Despite President Trump touting Venezuela’s oil as a creator of “tremendous wealth” for industry and “great wealth” for the American people, the reception from executives was lukewarm.
“We’ve had our assets seized there twice, and so you can imagine to re-enter a third time would require some pretty significant changes from what we’ve historically seen here,” Exxon’s CEO Darren Woods told President Trump.
“If we look at the legal and commercial constructs and frameworks in place today in Venezuela today, it’s uninvestable.”
Regardless of how investable Venezuela will be in the future, the U.S. control over its oil industry would change the power balance in the oil markets, giving the U.S. more sway in longer-term supply. This would leave OPEC and the wider OPEC+ group including Russia and Kazakhstan with potentially diminished clout in influencing the oil market balances and prices.
“This shift could give the U.S. greater influence over oil markets, potentially keeping oil prices within historically lower ranges, enhance energy security, and reshape the balance of power in international energy markets,” JPMorgan analysts said in a report carried by The Wall Street Journal.
Oil at $50 per barrel, as it has been President Trump’s goal since he took office a year ago, would hurt the oil revenues and non-oil investment projects in major OPEC producers, including Saudi Arabia.
The Kingdom, the world’s top crude exporter, is betting that a Venezuelan recovery is years and billions of dollars away, sources with knowledge of the Saudi thinking told the Journal.
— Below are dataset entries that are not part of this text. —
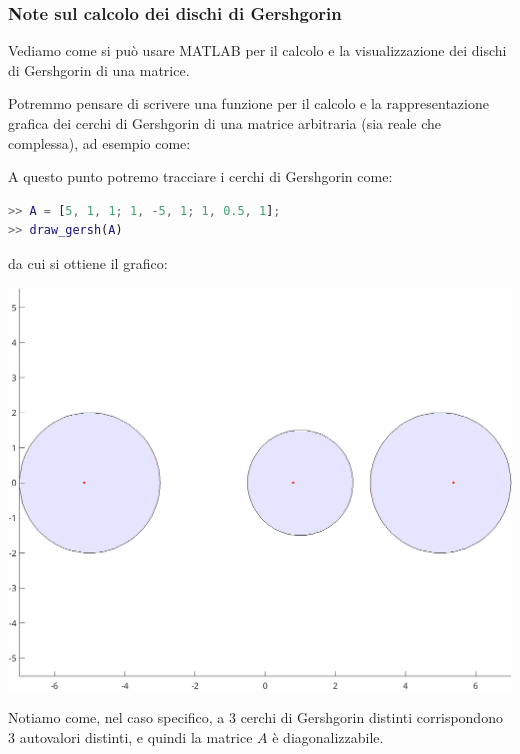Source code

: \documentclass[a4paper,11pt]{article}
\begin{document}
\subsubsection{Note sul calcolo dei dischi di Gershgorin}
Vediamo come si può usare MATLAB per il calcolo e la visualizzazione dei dischi di Gershgorin di una matrice.

Potremmo pensare di scrivere una funzione per il calcolo e la rappresentazione grafica dei cerchi di Gershgorin di una matrice arbitraria (sia reale che complessa), ad esempio come:
\lstset{style=codestyle, language=matlab}


A questo punto potremo tracciare i cerchi di Gershgorin come:
\begin{lstlisting}[language=matlab, style=codestyle]	
>> A = [5, 1, 1; 1, -5, 1; 1, 0.5, 1];
>> draw_gersh(A)
\end{lstlisting}

\begin{minipage}{\textwidth}
da cui si ottiene il grafico:
\begin{center}
\includegraphics{../figures/gersh.png}
\end{center}
\end{minipage}

Notiamo come, nel caso specifico, a 3 cerchi di Gershgorin distinti corrispondono 3 autovalori distinti, e quindi la matrice $A$ è diagonalizzabile.
\end{document}
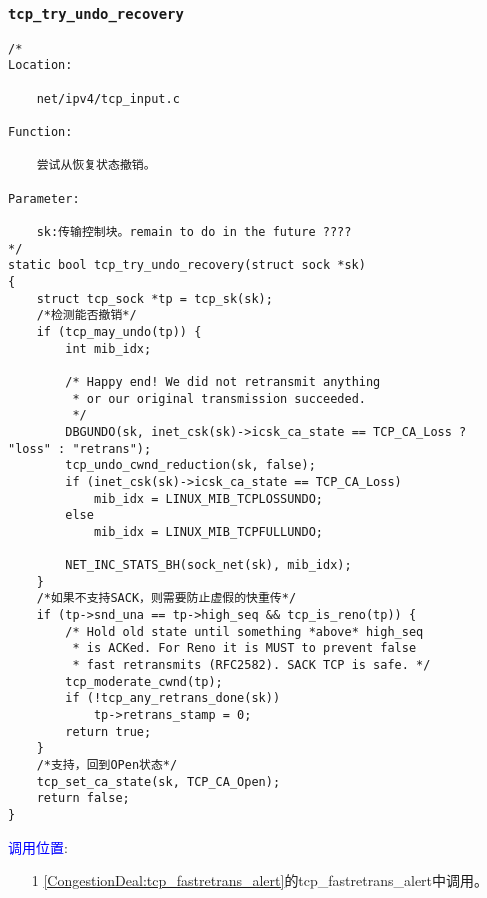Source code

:         \subsubsection{\texttt{tcp_try_undo_recovery}}
            \label{CongestionControlWindowUndo:tcp_try_undo_recovery}
\begin{verbatim}
/* 
Location:

    net/ipv4/tcp_input.c

Function:

    尝试从恢复状态撤销。

Parameter:

    sk:传输控制块。remain to do in the future ????
*/
static bool tcp_try_undo_recovery(struct sock *sk)
{
    struct tcp_sock *tp = tcp_sk(sk);
    /*检测能否撤销*/
    if (tcp_may_undo(tp)) {
        int mib_idx;

        /* Happy end! We did not retransmit anything
         * or our original transmission succeeded.
         */
        DBGUNDO(sk, inet_csk(sk)->icsk_ca_state == TCP_CA_Loss ? "loss" : "retrans");
        tcp_undo_cwnd_reduction(sk, false);
        if (inet_csk(sk)->icsk_ca_state == TCP_CA_Loss)
            mib_idx = LINUX_MIB_TCPLOSSUNDO;
        else
            mib_idx = LINUX_MIB_TCPFULLUNDO;

        NET_INC_STATS_BH(sock_net(sk), mib_idx);
    }
    /*如果不支持SACK，则需要防止虚假的快重传*/
    if (tp->snd_una == tp->high_seq && tcp_is_reno(tp)) {
        /* Hold old state until something *above* high_seq
         * is ACKed. For Reno it is MUST to prevent false
         * fast retransmits (RFC2582). SACK TCP is safe. */
        tcp_moderate_cwnd(tp);
        if (!tcp_any_retrans_done(sk))
            tp->retrans_stamp = 0;
        return true;
    }
    /*支持，回到OPen状态*/
    tcp_set_ca_state(sk, TCP_CA_Open);
    return false;
}
\end{verbatim}

        \textcolor{blue}{调用位置}:

            \begin{enumerate}
                \item[1]        \ref{CongestionDeal:tcp_fastretrans_alert}的tcp\_fastretrans\_alert中调用。
            \end{enumerate}

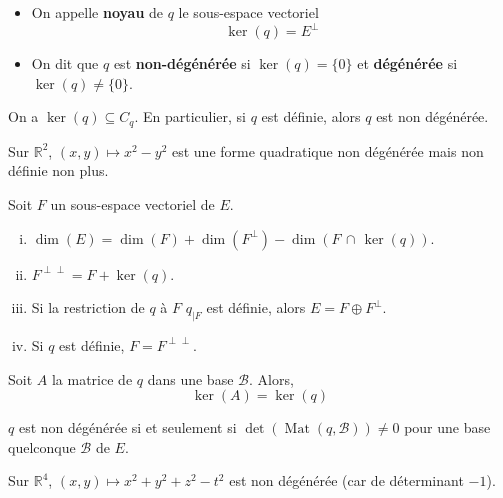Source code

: 	\begin{definition}
		\begin{itemize}
			\item On appelle \textbf{noyau} de $q$ le sous-espace vectoriel
			\[ \ker(q) = E^{\perp} \]
			\item On dit que $q$ est \textbf{non-dégénérée} si $\ker(q) = \{ 0 \}$ et \textbf{dégénérée} si $\ker(q) \neq \{ 0 \}$.
		\end{itemize}
	\end{definition}
	
	\begin{proposition}
		On a $\ker(q) \subseteq C_q$. En particulier, si $q$ est définie, alors $q$ est non dégénérée.
	\end{proposition}
	
	\begin{example}
		Sur $\mathbb{R}^2$, $(x, y) \mapsto x^2 - y^2$ est une forme quadratique non dégénérée mais non définie non plus.
	\end{example}
	
	\begin{proposition}
		Soit $F$ un sous-espace vectoriel de $E$.
		\begin{enumerate}[(i)]
			\item $\dim(E) = \dim(F) + \dim(F^\perp) - \dim(F \, \cap \, \ker(q))$.
			\item $F^{\perp\perp} = F + \ker(q)$.
			\item Si la restriction de $q$ à $F$ $q_{|F}$ est définie, alors $E = F \oplus F^{\perp}$.
			\item Si $q$ est définie, $F = F^{\perp\perp}$.
		\end{enumerate}
	\end{proposition}
	
	\begin{proposition}
		Soit $A$ la matrice de $q$ dans une base $\mathcal{B}$. Alors,
		\[ \ker(A) = \ker(q) \]
	\end{proposition}
	
	
	\begin{corollary}
		$q$ est non dégénérée si et seulement si $\det(\operatorname{Mat}(q, \mathcal{B})) \neq 0$ pour une base quelconque $\mathcal{B}$ de $E$.
	\end{corollary}
	
	\begin{example}
		Sur $\mathbb{R}^4$, $(x, y) \mapsto x^2 + y^2 + z^2 - t^2$ est non dégénérée (car de déterminant $-1$).
	\end{example}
Other Gulf producers bet on expectations that choked off Venezuelan supply to China could raise the share of Middle Eastern crude in China’s purchases, according to Gulf delegates who spoke to the publication.
The new global order, where the U.S. is vying for control of oil resources of a third country, is upending the market and creating additional challenges to OPEC and the OPEC+ alliance.
President Trump wants Venezuelan oil flows to further cut oil and energy prices.
Lower-for-longer oil prices would hit the oil revenues and economies of all OPEC+ producers, who could be hamstrung in their ability to manage supply and prices by an erratic U.S. President. OPEC+ will now have to weigh another factor in its output policy decisions and figure out how high it could try to push prices without risking angering President Trump.